- Work to complete
If you see a picture in the data below, omit it and copy the rest exactly.

- Collection entries

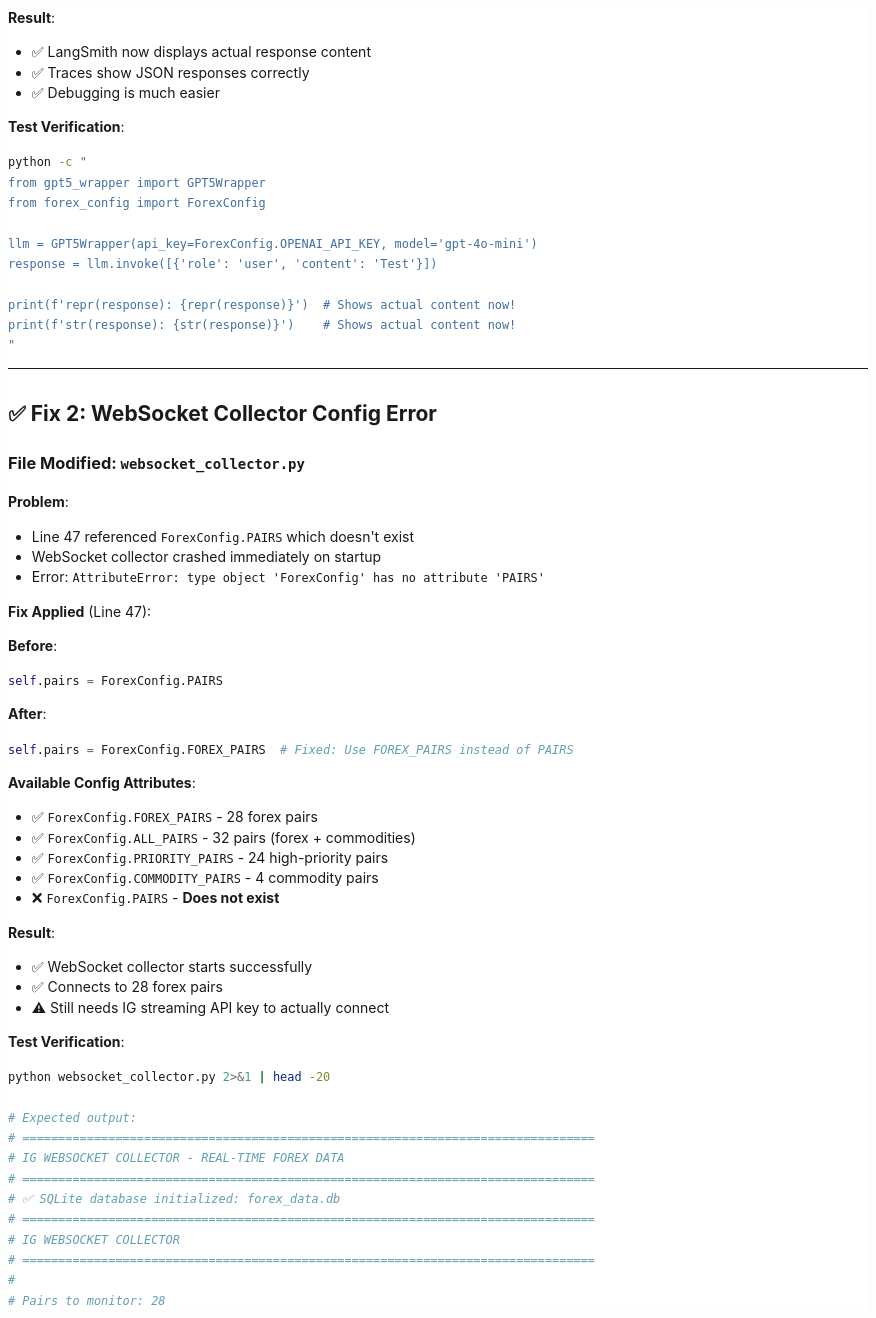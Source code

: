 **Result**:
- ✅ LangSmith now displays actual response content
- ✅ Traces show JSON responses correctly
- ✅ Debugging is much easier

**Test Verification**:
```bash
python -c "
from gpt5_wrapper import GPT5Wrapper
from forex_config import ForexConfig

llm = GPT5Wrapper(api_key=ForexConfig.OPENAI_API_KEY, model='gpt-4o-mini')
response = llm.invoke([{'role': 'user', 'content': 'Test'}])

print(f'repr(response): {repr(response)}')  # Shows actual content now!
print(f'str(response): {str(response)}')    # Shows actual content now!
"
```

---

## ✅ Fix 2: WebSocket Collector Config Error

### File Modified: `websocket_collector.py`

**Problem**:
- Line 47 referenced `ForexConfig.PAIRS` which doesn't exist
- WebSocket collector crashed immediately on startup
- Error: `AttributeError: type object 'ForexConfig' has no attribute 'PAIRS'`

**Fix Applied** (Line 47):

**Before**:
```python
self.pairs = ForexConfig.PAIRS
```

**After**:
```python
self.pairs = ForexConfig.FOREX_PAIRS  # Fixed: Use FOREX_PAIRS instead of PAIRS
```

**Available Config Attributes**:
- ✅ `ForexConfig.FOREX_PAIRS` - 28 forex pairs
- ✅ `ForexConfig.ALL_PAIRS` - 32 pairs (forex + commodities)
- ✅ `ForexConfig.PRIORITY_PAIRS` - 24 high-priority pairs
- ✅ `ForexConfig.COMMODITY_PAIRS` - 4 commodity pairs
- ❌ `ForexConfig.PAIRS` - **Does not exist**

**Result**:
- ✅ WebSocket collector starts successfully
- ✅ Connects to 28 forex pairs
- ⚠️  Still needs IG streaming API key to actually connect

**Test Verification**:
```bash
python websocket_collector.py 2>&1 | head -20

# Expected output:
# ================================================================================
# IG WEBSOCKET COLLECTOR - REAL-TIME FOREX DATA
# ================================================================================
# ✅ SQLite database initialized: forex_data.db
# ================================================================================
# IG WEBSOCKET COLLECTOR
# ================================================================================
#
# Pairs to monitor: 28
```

- Problem solution
Source code

: **Result**:
- ✅ LangSmith now displays actual response content
- ✅ Traces show JSON responses correctly
- ✅ Debugging is much easier

**Test Verification**:
```bash
python -c "
from gpt5_wrapper import GPT5Wrapper
from forex_config import ForexConfig

llm = GPT5Wrapper(api_key=ForexConfig.OPENAI_API_KEY, model='gpt-4o-mini')
response = llm.invoke([{'role': 'user', 'content': 'Test'}])

print(f'repr(response): {repr(response)}')  # Shows actual content now!
print(f'str(response): {str(response)}')    # Shows actual content now!
"
```

---

## ✅ Fix 2: WebSocket Collector Config Error

### File Modified: `websocket_collector.py`

**Problem**:
- Line 47 referenced `ForexConfig.PAIRS` which doesn't exist
- WebSocket collector crashed immediately on startup
- Error: `AttributeError: type object 'ForexConfig' has no attribute 'PAIRS'`

**Fix Applied** (Line 47):

**Before**:
```python
self.pairs = ForexConfig.PAIRS
```

**After**:
```python
self.pairs = ForexConfig.FOREX_PAIRS  # Fixed: Use FOREX_PAIRS instead of PAIRS
```

**Available Config Attributes**:
- ✅ `ForexConfig.FOREX_PAIRS` - 28 forex pairs
- ✅ `ForexConfig.ALL_PAIRS` - 32 pairs (forex + commodities)
- ✅ `ForexConfig.PRIORITY_PAIRS` - 24 high-priority pairs
- ✅ `ForexConfig.COMMODITY_PAIRS` - 4 commodity pairs
- ❌ `ForexConfig.PAIRS` - **Does not exist**

**Result**:
- ✅ WebSocket collector starts successfully
- ✅ Connects to 28 forex pairs
- ⚠️  Still needs IG streaming API key to actually connect

**Test Verification**:
```bash
python websocket_collector.py 2>&1 | head -20

# Expected output:
# ================================================================================
# IG WEBSOCKET COLLECTOR - REAL-TIME FOREX DATA
# ================================================================================
# ✅ SQLite database initialized: forex_data.db
# ================================================================================
# IG WEBSOCKET COLLECTOR
# ================================================================================
#
# Pairs to monitor: 28
```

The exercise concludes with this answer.